La novela se llamaba Nada que decir y era una novela policíaca. El héroe
se llamaba Paulinho y a veces era el chófer de unos señores y otras veces era
un detective y otras un esqueleto que fumaba en un pasillo escuchando gritos
lejanos, un esqueleto que entraba a todas las casas (a todas no, sólo a las
casas de la clase media o de los pobres de solemnidad) pero que nunca se
acercaba demasiado a las personas. Publicó la novela en la colección Pistola
Negra, que editaba policíacos norteamericanos, franceses y brasileños, más
brasileños últimamente porque escaseaba el dinero para pagar royalties. Y sus
compañeros leyeron la novela y casi ninguno la entendió. Para entonces ya no
salían en coche juntos ni secuestraban ni torturaban aunque alguno todavía
mataba. Tengo que despegarme de esta gente y ser escritor, escribió en alguna
parte Couto. Pero era trabajoso. Una vez intentó ver a Fonseca. Según Couto, se
miraron. Qué viejo está, pensó, ya no es Mandrake ni es nadie, pero se hubiera
cambiado por él aunque fuera sólo una semana. También pensó que la mirada de
Fonseca era más dura que la suya.
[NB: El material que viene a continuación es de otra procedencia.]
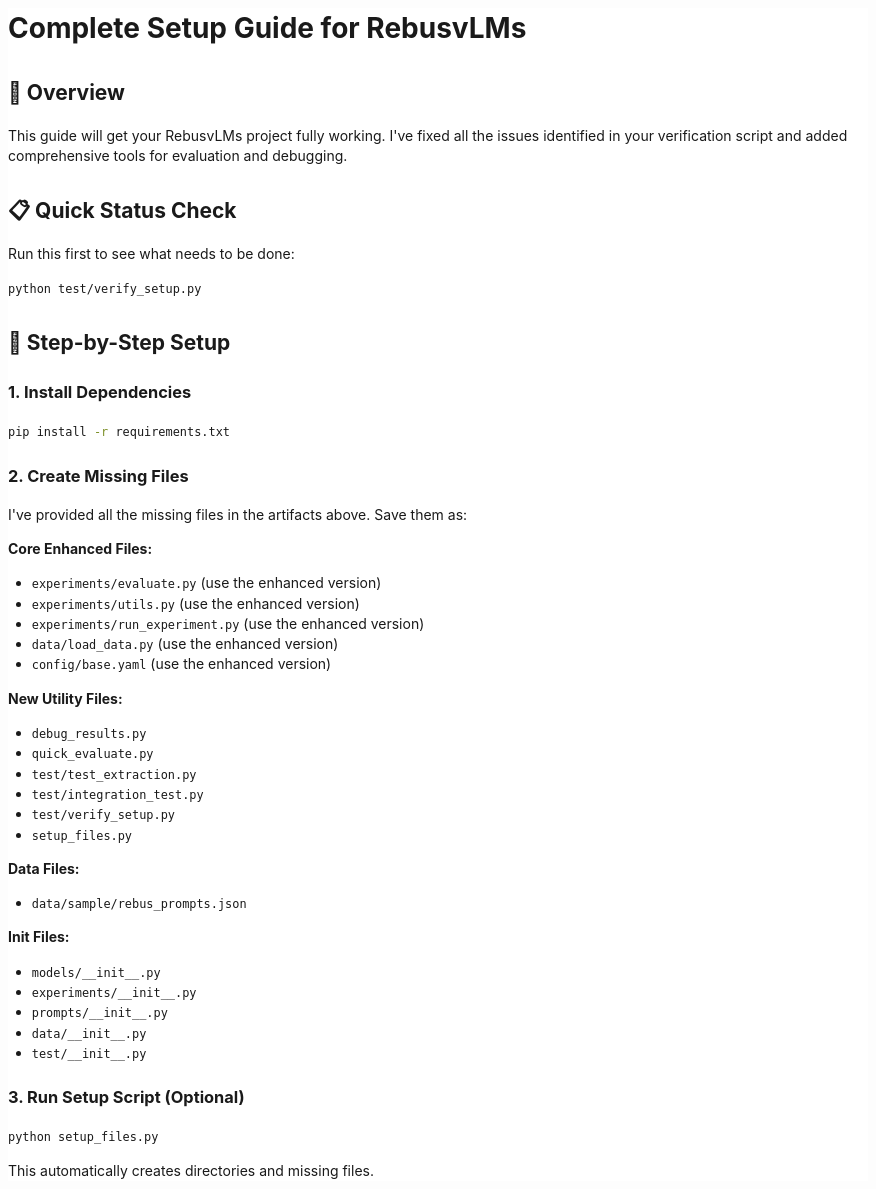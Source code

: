 # Complete Setup Guide for RebusvLMs

## 🎯 Overview

This guide will get your RebusvLMs project fully working. I've fixed all the issues identified in your verification script and added comprehensive tools for evaluation and debugging.

## 📋 Quick Status Check

Run this first to see what needs to be done:
```bash
python test/verify_setup.py
```

## 🚀 Step-by-Step Setup

### 1. **Install Dependencies**
```bash
pip install -r requirements.txt
```

### 2. **Create Missing Files** 

I've provided all the missing files in the artifacts above. Save them as:

**Core Enhanced Files:**
- `experiments/evaluate.py` (use the enhanced version)
- `experiments/utils.py` (use the enhanced version) 
- `experiments/run_experiment.py` (use the enhanced version)
- `data/load_data.py` (use the enhanced version)
- `config/base.yaml` (use the enhanced version)

**New Utility Files:**
- `debug_results.py`
- `quick_evaluate.py` 
- `test/test_extraction.py`
- `test/integration_test.py`
- `test/verify_setup.py`
- `setup_files.py`

**Data Files:**
- `data/sample/rebus_prompts.json`

**Init Files:**
- `models/__init__.py`
- `experiments/__init__.py`
- `prompts/__init__.py`
- `data/__init__.py`
- `test/__init__.py`

### 3. **Run Setup Script (Optional)**
```bash
python setup_files.py
```
This automatically creates directories and missing files.
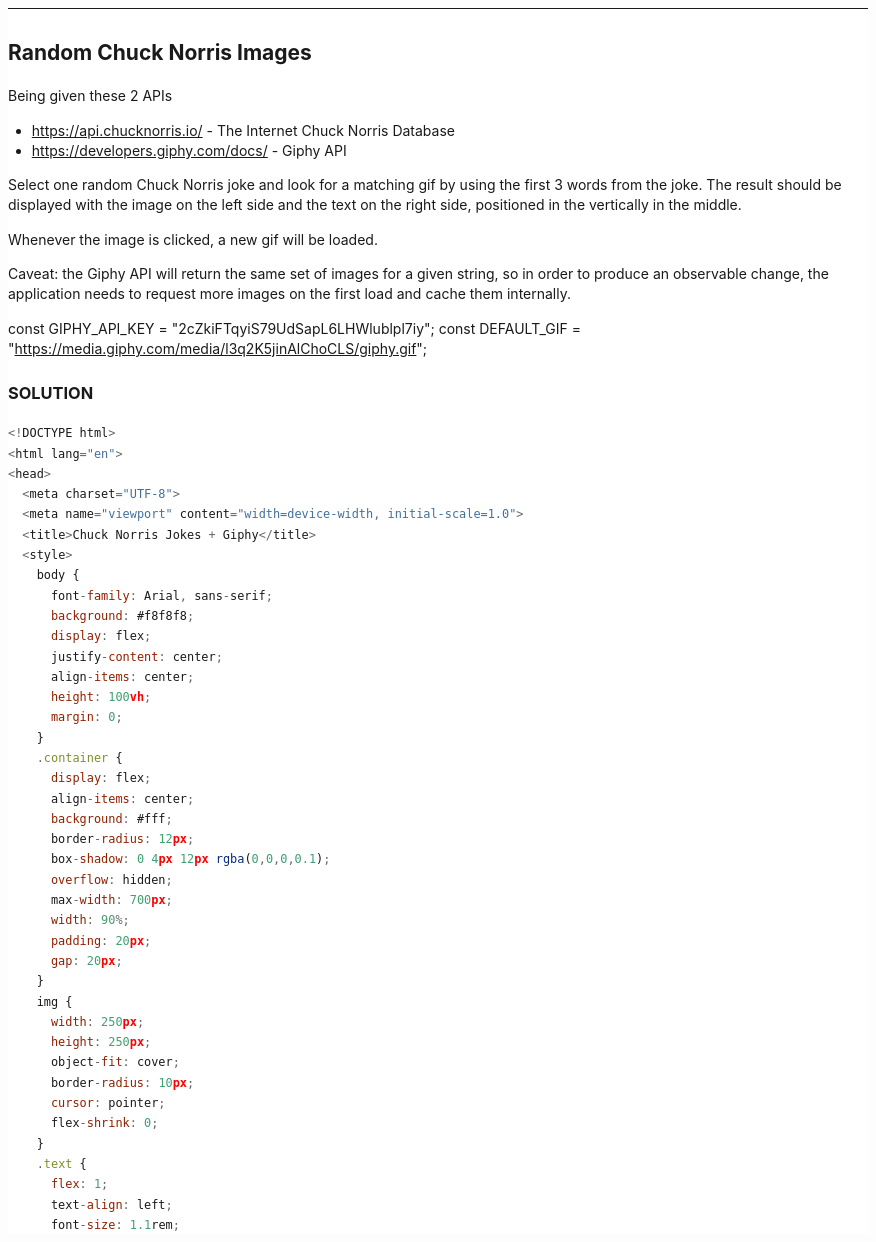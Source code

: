 -------------------------------------------------------

## Random Chuck Norris Images

Being given these 2 APIs
- https://api.chucknorris.io/ - The Internet Chuck Norris Database
- https://developers.giphy.com/docs/ - Giphy API

Select one random Chuck Norris joke and look for a matching gif by using
the first 3 words from the joke. The result should be displayed with the
image on the left side and the text on the right side, positioned in the
vertically in the middle.

Whenever the image is clicked, a new gif will be loaded.

Caveat: the Giphy API will return the same set of images for a given string,
so in order to produce an observable change, the application needs to request
more images on the first load and cache them internally.

const GIPHY_API_KEY = "2cZkiFTqyiS79UdSapL6LHWlublpl7iy";
const DEFAULT_GIF = "https://media.giphy.com/media/l3q2K5jinAlChoCLS/giphy.gif";

### SOLUTION

```javascript
<!DOCTYPE html>
<html lang="en">
<head>
  <meta charset="UTF-8">
  <meta name="viewport" content="width=device-width, initial-scale=1.0">
  <title>Chuck Norris Jokes + Giphy</title>
  <style>
    body {
      font-family: Arial, sans-serif;
      background: #f8f8f8;
      display: flex;
      justify-content: center;
      align-items: center;
      height: 100vh;
      margin: 0;
    }
    .container {
      display: flex;
      align-items: center;
      background: #fff;
      border-radius: 12px;
      box-shadow: 0 4px 12px rgba(0,0,0,0.1);
      overflow: hidden;
      max-width: 700px;
      width: 90%;
      padding: 20px;
      gap: 20px;
    }
    img {
      width: 250px;
      height: 250px;
      object-fit: cover;
      border-radius: 10px;
      cursor: pointer;
      flex-shrink: 0;
    }
    .text {
      flex: 1;
      text-align: left;
      font-size: 1.1rem;
```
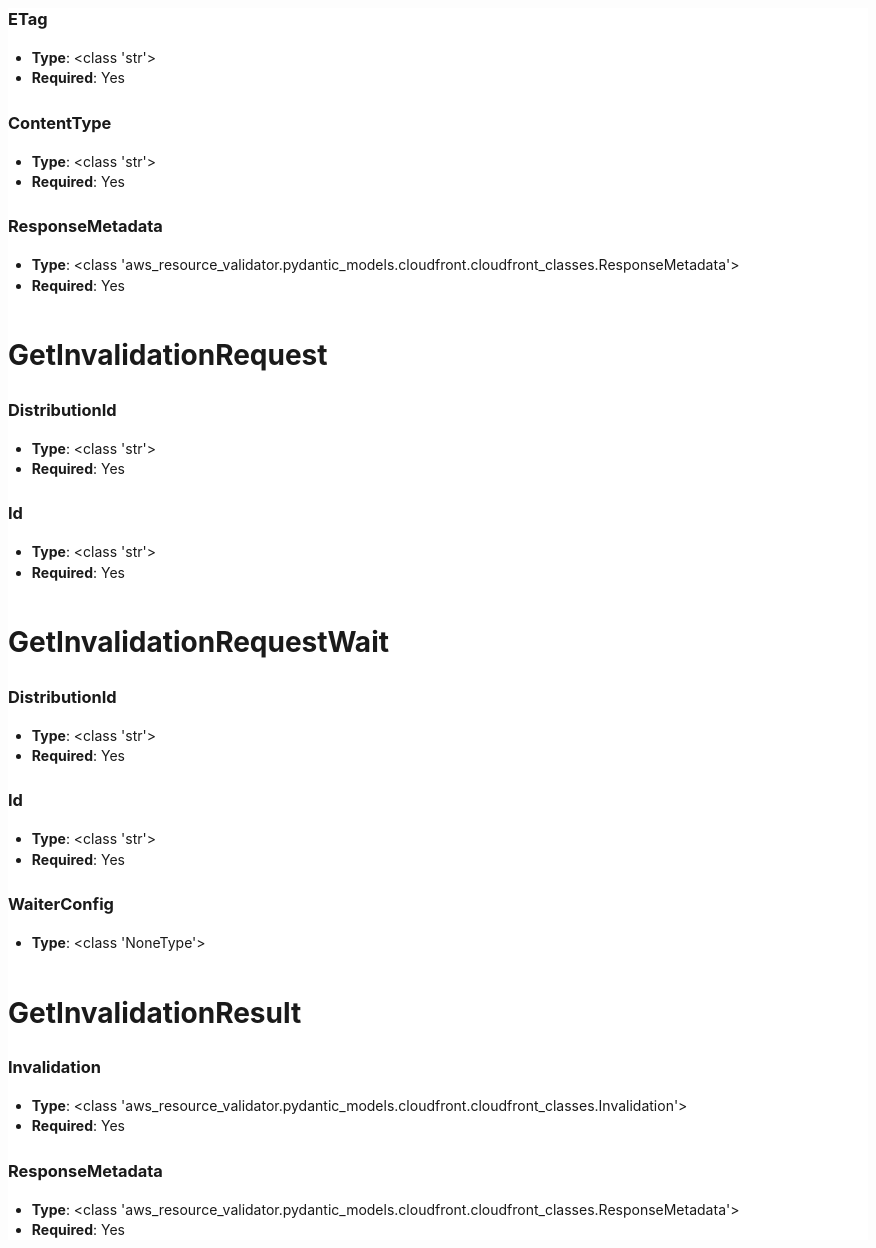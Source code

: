 ### ETag
- **Type**: <class 'str'>
- **Required**: Yes

### ContentType
- **Type**: <class 'str'>
- **Required**: Yes

### ResponseMetadata
- **Type**: <class 'aws_resource_validator.pydantic_models.cloudfront.cloudfront_classes.ResponseMetadata'>
- **Required**: Yes


# GetInvalidationRequest

### DistributionId
- **Type**: <class 'str'>
- **Required**: Yes

### Id
- **Type**: <class 'str'>
- **Required**: Yes


# GetInvalidationRequestWait

### DistributionId
- **Type**: <class 'str'>
- **Required**: Yes

### Id
- **Type**: <class 'str'>
- **Required**: Yes

### WaiterConfig
- **Type**: <class 'NoneType'>


# GetInvalidationResult

### Invalidation
- **Type**: <class 'aws_resource_validator.pydantic_models.cloudfront.cloudfront_classes.Invalidation'>
- **Required**: Yes

### ResponseMetadata
- **Type**: <class 'aws_resource_validator.pydantic_models.cloudfront.cloudfront_classes.ResponseMetadata'>
- **Required**: Yes
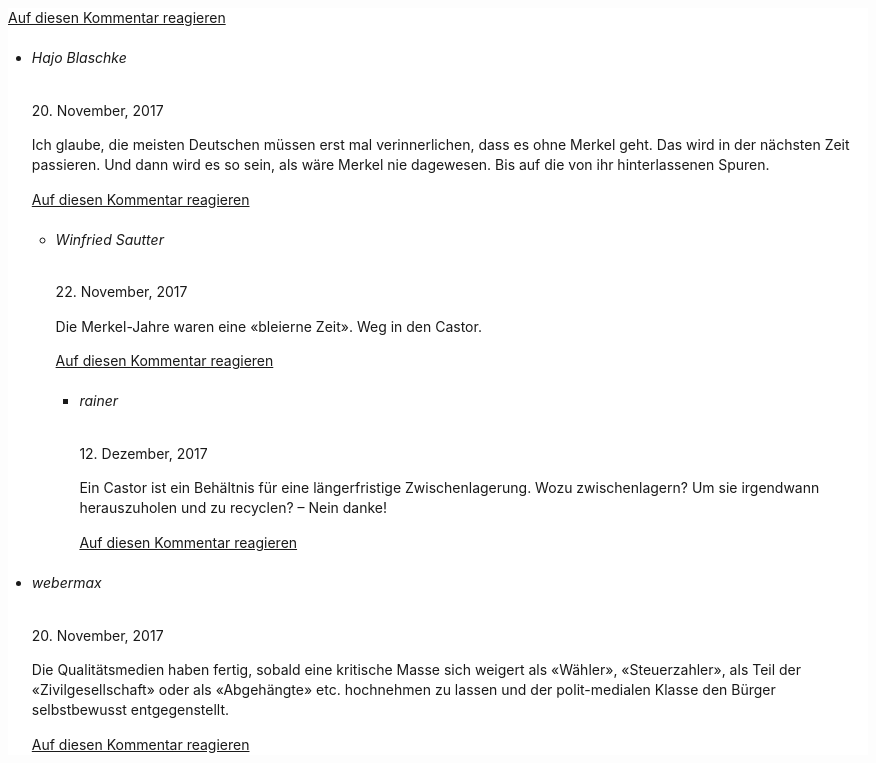 <a rel="nofollow" class="comment-reply-link" href="#comment-222" data-commentid="222" data-postid="5392" data-belowelement="comment-222" data-respondelement="respond" data-replyto="Antworte auf oldman" aria-label="Antworte auf oldman">Auf diesen Kommentar reagieren</a> 


<ul class="children">
<li class="comment even depth-2 clearfix" id="li-comment-226">
<h6 class="author">Hajo Blaschke</h6> <span class="date">20. November, 2017</span>



Ich glaube, die meisten Deutschen müssen erst mal verinnerlichen, dass es ohne Merkel geht. Das wird in der nächsten Zeit passieren. Und dann wird es so sein, als wäre Merkel nie dagewesen. Bis auf die von ihr hinterlassenen Spuren.

<a rel="nofollow" class="comment-reply-link" href="#comment-226" data-commentid="226" data-postid="5392" data-belowelement="comment-226" data-respondelement="respond" data-replyto="Antworte auf Hajo Blaschke" aria-label="Antworte auf Hajo Blaschke">Auf diesen Kommentar reagieren</a> 


<ul class="children">
<li class="comment odd alt depth-3 clearfix" id="li-comment-290">
<h6 class="author">Winfried Sautter</h6> <span class="date">22. November, 2017</span>



Die Merkel-Jahre waren eine «bleierne Zeit». Weg in den Castor.

<a rel="nofollow" class="comment-reply-link" href="#comment-290" data-commentid="290" data-postid="5392" data-belowelement="comment-290" data-respondelement="respond" data-replyto="Antworte auf Winfried Sautter" aria-label="Antworte auf Winfried Sautter">Auf diesen Kommentar reagieren</a> 


<ul class="children">
<li class="comment even depth-4 clearfix" id="li-comment-530">
<h6 class="author">rainer</h6> <span class="date">12. Dezember, 2017</span>



Ein Castor ist ein Behältnis für eine längerfristige Zwischenlagerung. Wozu zwischenlagern? Um sie irgendwann herauszuholen und zu recyclen? &#8211; Nein danke!

<a rel="nofollow" class="comment-reply-link" href="#comment-530" data-commentid="530" data-postid="5392" data-belowelement="comment-530" data-respondelement="respond" data-replyto="Antworte auf rainer" aria-label="Antworte auf rainer">Auf diesen Kommentar reagieren</a> 


</li>
</ul>
</li>
</ul>
</li>
<li class="comment odd alt depth-2 clearfix" id="li-comment-227">
<h6 class="author">webermax</h6> <span class="date">20. November, 2017</span>



Die Qualitätsmedien haben fertig, sobald eine kritische Masse sich weigert als «Wähler», «Steuerzahler», als Teil der «Zivilgesellschaft» oder als «Abgehängte» etc. hochnehmen zu lassen und der polit-medialen Klasse den Bürger selbstbewusst entgegenstellt.

<a rel="nofollow" class="comment-reply-link" href="#comment-227" data-commentid="227" data-postid="5392" data-belowelement="comment-227" data-respondelement="respond" data-replyto="Antworte auf webermax" aria-label="Antworte auf webermax">Auf diesen Kommentar reagieren</a>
Yo vivo entre pirañas, escribió, pero don
Rubem Fonseca vive en una pecera de tiburones metafísicos. Le escribió una
carta. No recibió contestación. Así que escribió otra novela, La Última
Palabra, que le publicó Pistola Negra y que ponía en escena otra vez a
Paulinho y que en el fondo era como si Couto se desnudara delante de Fonseca
sin ningún pudor, como si le dijera aquí estoy yo, solo, cargando con mis
pirañas mientras mis compañeros recorren las calles céntricas, de madrugada,
como los hombres del saco llevándose niños, el misterio de la escritura. Y
aunque probablemente supo que Fonseca jamás leería sus novelas, siguió
escribiendo. En La Última Palabra aparecían más esqueletos. Paulinho ya
casi todo el día era un esqueleto. Sus clientes eran esqueletos. La gente con
la que Paulinho conversaba, follaba, comía (aunque por regla comía solo),
también eran esqueletos. Y en la tercera novela, La Mudita, las
principales ciudades del Brasil eran como esqueletos enormes, y también los
pueblos eran como esqueletos pequeños, esqueletos infantiles, y a veces hasta
las palabras se habían metamorfoseado en huesos. Y ya no escribió más. Alguien
le dijo que sus compañeros de la recogida estaban desapareciendo, le entró
miedo, es decir le entró más miedo al cuerpo. Intentó volver tras sus pasos,
encontrar caras conocidas, pero todo había cambiado mientras él escribía.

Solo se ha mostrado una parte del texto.